Records drawn from a dataset:
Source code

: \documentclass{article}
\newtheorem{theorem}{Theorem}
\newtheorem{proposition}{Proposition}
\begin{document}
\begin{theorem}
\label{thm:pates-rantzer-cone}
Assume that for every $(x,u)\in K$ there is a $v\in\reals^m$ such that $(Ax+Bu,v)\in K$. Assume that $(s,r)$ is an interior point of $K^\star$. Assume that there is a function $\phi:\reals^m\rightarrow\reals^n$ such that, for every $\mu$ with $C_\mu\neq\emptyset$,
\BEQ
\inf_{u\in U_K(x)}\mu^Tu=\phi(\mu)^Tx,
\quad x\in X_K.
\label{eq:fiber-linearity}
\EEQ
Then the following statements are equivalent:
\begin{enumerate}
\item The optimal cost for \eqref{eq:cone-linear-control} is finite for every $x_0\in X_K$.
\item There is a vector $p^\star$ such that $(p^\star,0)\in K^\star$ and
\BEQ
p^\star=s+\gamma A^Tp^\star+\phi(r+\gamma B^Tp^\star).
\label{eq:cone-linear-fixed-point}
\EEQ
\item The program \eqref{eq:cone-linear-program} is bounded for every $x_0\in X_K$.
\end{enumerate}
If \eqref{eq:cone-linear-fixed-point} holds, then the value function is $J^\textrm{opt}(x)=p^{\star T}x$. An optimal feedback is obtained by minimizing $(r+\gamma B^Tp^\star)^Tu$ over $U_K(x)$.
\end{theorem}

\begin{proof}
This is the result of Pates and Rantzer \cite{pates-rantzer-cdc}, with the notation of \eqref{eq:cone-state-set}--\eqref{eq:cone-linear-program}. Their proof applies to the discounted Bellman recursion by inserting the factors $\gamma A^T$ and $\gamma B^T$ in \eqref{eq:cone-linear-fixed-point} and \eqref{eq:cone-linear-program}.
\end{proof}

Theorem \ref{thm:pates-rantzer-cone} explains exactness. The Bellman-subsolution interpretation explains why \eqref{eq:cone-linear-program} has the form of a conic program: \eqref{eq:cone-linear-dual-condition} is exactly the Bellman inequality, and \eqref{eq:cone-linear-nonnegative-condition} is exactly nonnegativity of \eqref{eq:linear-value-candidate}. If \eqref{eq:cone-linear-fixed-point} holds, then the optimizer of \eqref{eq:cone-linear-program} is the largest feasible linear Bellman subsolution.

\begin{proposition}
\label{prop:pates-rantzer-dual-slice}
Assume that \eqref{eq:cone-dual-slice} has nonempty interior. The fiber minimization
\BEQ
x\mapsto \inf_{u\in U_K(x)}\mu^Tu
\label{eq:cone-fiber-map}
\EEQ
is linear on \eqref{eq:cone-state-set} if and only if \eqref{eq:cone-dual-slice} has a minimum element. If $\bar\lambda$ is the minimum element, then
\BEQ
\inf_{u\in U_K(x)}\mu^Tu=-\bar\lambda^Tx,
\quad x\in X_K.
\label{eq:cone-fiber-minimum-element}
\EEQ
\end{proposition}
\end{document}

Task goal: Returned text must match every record word for word.

Result for this exercise:
Source code

: \documentclass{article}
\newtheorem{theorem}{Theorem}
\newtheorem{proposition}{Proposition}
\begin{document}
\begin{theorem}
\label{thm:pates-rantzer-cone}
Assume that for every $(x,u)\in K$ there is a $v\in\reals^m$ such that $(Ax+Bu,v)\in K$. Assume that $(s,r)$ is an interior point of $K^\star$. Assume that there is a function $\phi:\reals^m\rightarrow\reals^n$ such that, for every $\mu$ with $C_\mu\neq\emptyset$,
\BEQ
\inf_{u\in U_K(x)}\mu^Tu=\phi(\mu)^Tx,
\quad x\in X_K.
\label{eq:fiber-linearity}
\EEQ
Then the following statements are equivalent:
\begin{enumerate}
\item The optimal cost for \eqref{eq:cone-linear-control} is finite for every $x_0\in X_K$.
\item There is a vector $p^\star$ such that $(p^\star,0)\in K^\star$ and
\BEQ
p^\star=s+\gamma A^Tp^\star+\phi(r+\gamma B^Tp^\star).
\label{eq:cone-linear-fixed-point}
\EEQ
\item The program \eqref{eq:cone-linear-program} is bounded for every $x_0\in X_K$.
\end{enumerate}
If \eqref{eq:cone-linear-fixed-point} holds, then the value function is $J^\textrm{opt}(x)=p^{\star T}x$. An optimal feedback is obtained by minimizing $(r+\gamma B^Tp^\star)^Tu$ over $U_K(x)$.
\end{theorem}

\begin{proof}
This is the result of Pates and Rantzer \cite{pates-rantzer-cdc}, with the notation of \eqref{eq:cone-state-set}--\eqref{eq:cone-linear-program}. Their proof applies to the discounted Bellman recursion by inserting the factors $\gamma A^T$ and $\gamma B^T$ in \eqref{eq:cone-linear-fixed-point} and \eqref{eq:cone-linear-program}.
\end{proof}

Theorem \ref{thm:pates-rantzer-cone} explains exactness. The Bellman-subsolution interpretation explains why \eqref{eq:cone-linear-program} has the form of a conic program: \eqref{eq:cone-linear-dual-condition} is exactly the Bellman inequality, and \eqref{eq:cone-linear-nonnegative-condition} is exactly nonnegativity of \eqref{eq:linear-value-candidate}. If \eqref{eq:cone-linear-fixed-point} holds, then the optimizer of \eqref{eq:cone-linear-program} is the largest feasible linear Bellman subsolution.

\begin{proposition}
\label{prop:pates-rantzer-dual-slice}
Assume that \eqref{eq:cone-dual-slice} has nonempty interior. The fiber minimization
\BEQ
x\mapsto \inf_{u\in U_K(x)}\mu^Tu
\label{eq:cone-fiber-map}
\EEQ
is linear on \eqref{eq:cone-state-set} if and only if \eqref{eq:cone-dual-slice} has a minimum element. If $\bar\lambda$ is the minimum element, then
\BEQ
\inf_{u\in U_K(x)}\mu^Tu=-\bar\lambda^Tx,
\quad x\in X_K.
\label{eq:cone-fiber-minimum-element}
\EEQ
\end{proposition}
\end{document}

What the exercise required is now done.